Your task.
Leave the pictures out and repeat the rest of the data below exactly.

Records for this exercise.
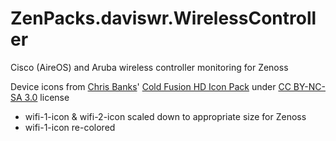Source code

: # ZenPacks.daviswr.WirelessController
Cisco (AireOS) and Aruba wireless controller monitoring for Zenoss

Device icons from [Chris Banks](http://chrisbanks2.deviantart.com)' [Cold Fusion HD Icon Pack](http://chrisbanks2.deviantart.com/art/Cold-Fusion-HD-Icon-Pack-277808597) under [CC BY-NC-SA 3.0](https://creativecommons.org/licenses/by-nc-sa/3.0/) license
* wifi-1-icon & wifi-2-icon scaled down to appropriate size for Zenoss
* wifi-1-icon re-colored
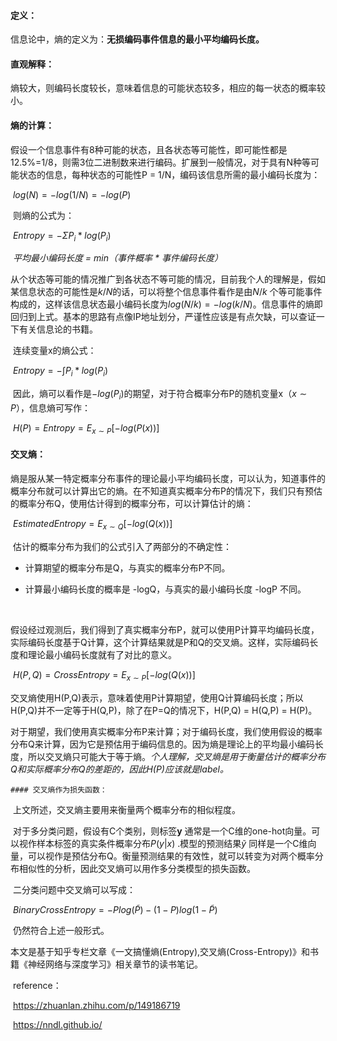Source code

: #### 定义：

​	信息论中，熵的定义为：**无损编码事件信息的最小平均编码长度。**

#### 直观解释：

​	熵较大，则编码长度较长，意味着信息的可能状态较多，相应的每一状态的概率较小。 

#### 熵的计算：

​	假设一个信息事件有8种可能的状态，且各状态等可能性，即可能性都是12.5%=1/8，则需3位二进制数来进行编码。扩展到一般情况，对于具有N种等可能状态的信息，每种状态的可能性P = 1/N，编码该信息所需的最小编码长度为：

​																			$log(N) = -log(1/N) = -log(P)$ 

​	则熵的公式为：

​																				$Entropy = - \Sigma P_i *log(P_i)$     

​														*平均最小编码长度 = min（事件概率 \* 事件编码长度）*

​	从个状态等可能的情况推广到各状态不等可能的情况，目前我个人的理解是，假如某信息状态的可能性是$k/N$的话，可以将整个信息事件看作是由$N/k$ 个等可能事件构成的，这样该信息状态最小编码长度为$log(N/k) = -log(k/N)$。信息事件的熵即回归到上式。基本的思路有点像IP地址划分，严谨性应该是有点欠缺，可以查证一下有关信息论的书籍。 

​	连续变量x的熵公式：

​																				$Entropy = -\int P_i * log(P_i)$ 

​	因此，熵可以看作是$-log(P_i)$的期望，对于符合概率分布P的随机变量x（$x \sim P$），信息熵可写作：

​																	$H(P) = Entropy = E_{x \sim P}[-log(P(x))]$ 

#### 交叉熵：

​	熵是服从某一特定概率分布事件的理论最小平均编码长度，可以认为，知道事件的概率分布就可以计算出它的熵。在不知道真实概率分布P的情况下，我们只有预估的概率分布Q，使用估计得到的概率分布，可以计算估计的熵：

​																	$EstimatedEntropy = E_{x \sim Q}[-log(Q(x))]$ 

​	估计的概率分布为我们的公式引入了两部分的不确定性：

* 计算期望的概率分布是Q，与真实的概率分布P不同。

- 计算最小编码长度的概率是 -logQ，与真实的最小编码长度 -logP 不同。


​	

​	假设经过观测后，我们得到了真实概率分布P，就可以使用P计算平均编码长度，实际编码长度基于Q计算，这个计算结果就是P和Q的交叉熵。这样，实际编码长度和理论最小编码长度就有了对比的意义。

​																$H(P,Q) = CrossEntropy = E_{x \sim P}[-log(Q(x))]$

​	交叉熵使用H(P,Q)表示，意味着使用P计算期望，使用Q计算编码长度；所以H(P,Q)并不一定等于H(Q,P)，除了在P=Q的情况下，H(P,Q) = H(Q,P) = H(P)。

​	对于期望，我们使用真实概率分布P来计算；对于编码长度，我们使用假设的概率分布Q来计算，因为它是预估用于编码信息的。因为熵是理论上的平均最小编码长度，所以交叉熵只可能大于等于熵。*个人理解，交叉熵是用于衡量估计的概率分布Q和实际概率分布Q的差距的，因此H(P)应该就是label。*

	#### 交叉熵作为损失函数：

​	上文所述，交叉熵主要用来衡量两个概率分布的相似程度。

​	对于多分类问题，假设有C个类别，则标签**y** 通常是一个C维的one-hot向量。可以视作样本标签的真实条件概率分布$P(y|x)$ .模型的预测结果$\widetilde{y}$ 同样是一个C维向量，可以视作是预估分布Q。衡量预测结果的有效性，就可以转变为对两个概率分布相似性的分析，因此交叉熵可以用作多分类模型的损失函数。

​	二分类问题中交叉熵可以写成：

​													 $BinaryCrossEntropy = -Plog(\widetilde{P}) - (1-P)log(1-\widetilde{P})$

​	仍然符合上述一般形式。



​	本文是基于知乎专栏文章《一文搞懂熵(Entropy),交叉熵(Cross-Entropy)》和书籍《神经网络与深度学习》相关章节的读书笔记。

​	reference：

​	https://zhuanlan.zhihu.com/p/149186719

​	https://nndl.github.io/

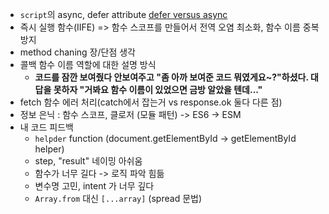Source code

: - `script`의 async, defer attribute [defer versus async](../../3.Resource/Web/defer%20versus%20async.md)
- 즉시 실행 함수(IIFE) => 함수 스코프를 만들어서 전역 오염 최소화, 함수 이름 중복 방지
- method chaning 장/단점 생각
- 콜백 함수 이름 역할에 대한 설명 방식
	- **코드를 잠깐 보여줬다 안보여주고 "좀 아까 보여준 코드 뭐였게요~?"하셨다. 대답을 못하자 "거봐요 함수 이름이 있었으면 금방 알았을 텐데..."**
- fetch 함수 에러 처리(catch에서 잡는거 vs response.ok 둘다 다른 점)
- 정보 은닉 : 함수 스코프, 클로저 (모듈 패턴) -> ES6 -> ESM
- 내 코드 피드백
	- `helpder` function (document.getElementById -> getElementById helper)
	- step, "result" 네이밍 아쉬움
	- 함수가 너무 길다 -> 로직 파악 힘듦
	- 변수명 고민, intent 가 너무 깊다
	- `Array.from` 대신 `[...array]` (spread 문법)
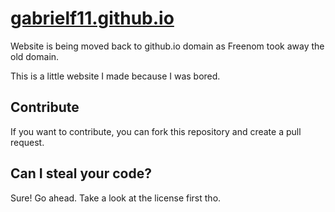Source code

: # [gabrielf11.github.io](https://gabrielf11.github.io/)

Website is being moved back to github.io domain as Freenom took away the old domain.

This is a little website I made because I was bored.

## Contribute

If you want to contribute, you can fork this repository and create a pull request.

## Can I steal your code?

Sure! Go ahead. Take a look at the license first tho.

Output for this exercise.
Source code

: # ZenPacks.daviswr.WirelessController
Cisco (AireOS) and Aruba wireless controller monitoring for Zenoss

Device icons from [Chris Banks](http://chrisbanks2.deviantart.com)' [Cold Fusion HD Icon Pack](http://chrisbanks2.deviantart.com/art/Cold-Fusion-HD-Icon-Pack-277808597) under [CC BY-NC-SA 3.0](https://creativecommons.org/licenses/by-nc-sa/3.0/) license
* wifi-1-icon & wifi-2-icon scaled down to appropriate size for Zenoss
* wifi-1-icon re-colored
Source code

: #### 定义：

​	信息论中，熵的定义为：**无损编码事件信息的最小平均编码长度。**

#### 直观解释：

​	熵较大，则编码长度较长，意味着信息的可能状态较多，相应的每一状态的概率较小。 

#### 熵的计算：

​	假设一个信息事件有8种可能的状态，且各状态等可能性，即可能性都是12.5%=1/8，则需3位二进制数来进行编码。扩展到一般情况，对于具有N种等可能状态的信息，每种状态的可能性P = 1/N，编码该信息所需的最小编码长度为：

​																			$log(N) = -log(1/N) = -log(P)$ 

​	则熵的公式为：

​																				$Entropy = - \Sigma P_i *log(P_i)$     

​														*平均最小编码长度 = min（事件概率 \* 事件编码长度）*

​	从个状态等可能的情况推广到各状态不等可能的情况，目前我个人的理解是，假如某信息状态的可能性是$k/N$的话，可以将整个信息事件看作是由$N/k$ 个等可能事件构成的，这样该信息状态最小编码长度为$log(N/k) = -log(k/N)$。信息事件的熵即回归到上式。基本的思路有点像IP地址划分，严谨性应该是有点欠缺，可以查证一下有关信息论的书籍。 

​	连续变量x的熵公式：

​																				$Entropy = -\int P_i * log(P_i)$ 

​	因此，熵可以看作是$-log(P_i)$的期望，对于符合概率分布P的随机变量x（$x \sim P$），信息熵可写作：

​																	$H(P) = Entropy = E_{x \sim P}[-log(P(x))]$ 

#### 交叉熵：

​	熵是服从某一特定概率分布事件的理论最小平均编码长度，可以认为，知道事件的概率分布就可以计算出它的熵。在不知道真实概率分布P的情况下，我们只有预估的概率分布Q，使用估计得到的概率分布，可以计算估计的熵：

​																	$EstimatedEntropy = E_{x \sim Q}[-log(Q(x))]$ 

​	估计的概率分布为我们的公式引入了两部分的不确定性：

* 计算期望的概率分布是Q，与真实的概率分布P不同。

- 计算最小编码长度的概率是 -logQ，与真实的最小编码长度 -logP 不同。


​	

​	假设经过观测后，我们得到了真实概率分布P，就可以使用P计算平均编码长度，实际编码长度基于Q计算，这个计算结果就是P和Q的交叉熵。这样，实际编码长度和理论最小编码长度就有了对比的意义。

​																$H(P,Q) = CrossEntropy = E_{x \sim P}[-log(Q(x))]$

​	交叉熵使用H(P,Q)表示，意味着使用P计算期望，使用Q计算编码长度；所以H(P,Q)并不一定等于H(Q,P)，除了在P=Q的情况下，H(P,Q) = H(Q,P) = H(P)。

​	对于期望，我们使用真实概率分布P来计算；对于编码长度，我们使用假设的概率分布Q来计算，因为它是预估用于编码信息的。因为熵是理论上的平均最小编码长度，所以交叉熵只可能大于等于熵。*个人理解，交叉熵是用于衡量估计的概率分布Q和实际概率分布Q的差距的，因此H(P)应该就是label。*

	#### 交叉熵作为损失函数：

​	上文所述，交叉熵主要用来衡量两个概率分布的相似程度。

​	对于多分类问题，假设有C个类别，则标签**y** 通常是一个C维的one-hot向量。可以视作样本标签的真实条件概率分布$P(y|x)$ .模型的预测结果$\widetilde{y}$ 同样是一个C维向量，可以视作是预估分布Q。衡量预测结果的有效性，就可以转变为对两个概率分布相似性的分析，因此交叉熵可以用作多分类模型的损失函数。

​	二分类问题中交叉熵可以写成：

​													 $BinaryCrossEntropy = -Plog(\widetilde{P}) - (1-P)log(1-\widetilde{P})$

​	仍然符合上述一般形式。



​	本文是基于知乎专栏文章《一文搞懂熵(Entropy),交叉熵(Cross-Entropy)》和书籍《神经网络与深度学习》相关章节的读书笔记。

​	reference：

​	https://zhuanlan.zhihu.com/p/149186719

​	https://nndl.github.io/

Source code

: - `script`의 async, defer attribute [defer versus async](../../3.Resource/Web/defer%20versus%20async.md)
- 즉시 실행 함수(IIFE) => 함수 스코프를 만들어서 전역 오염 최소화, 함수 이름 중복 방지
- method chaning 장/단점 생각
- 콜백 함수 이름 역할에 대한 설명 방식
	- **코드를 잠깐 보여줬다 안보여주고 "좀 아까 보여준 코드 뭐였게요~?"하셨다. 대답을 못하자 "거봐요 함수 이름이 있었으면 금방 알았을 텐데..."**
- fetch 함수 에러 처리(catch에서 잡는거 vs response.ok 둘다 다른 점)
- 정보 은닉 : 함수 스코프, 클로저 (모듈 패턴) -> ES6 -> ESM
- 내 코드 피드백
	- `helpder` function (document.getElementById -> getElementById helper)
	- step, "result" 네이밍 아쉬움
	- 함수가 너무 길다 -> 로직 파악 힘듦
	- 변수명 고민, intent 가 너무 깊다
	- `Array.from` 대신 `[...array]` (spread 문법)
Source code

: # [gabrielf11.github.io](https://gabrielf11.github.io/)

Website is being moved back to github.io domain as Freenom took away the old domain.

This is a little website I made because I was bored.

## Contribute

If you want to contribute, you can fork this repository and create a pull request.

## Can I steal your code?

Sure! Go ahead. Take a look at the license first tho.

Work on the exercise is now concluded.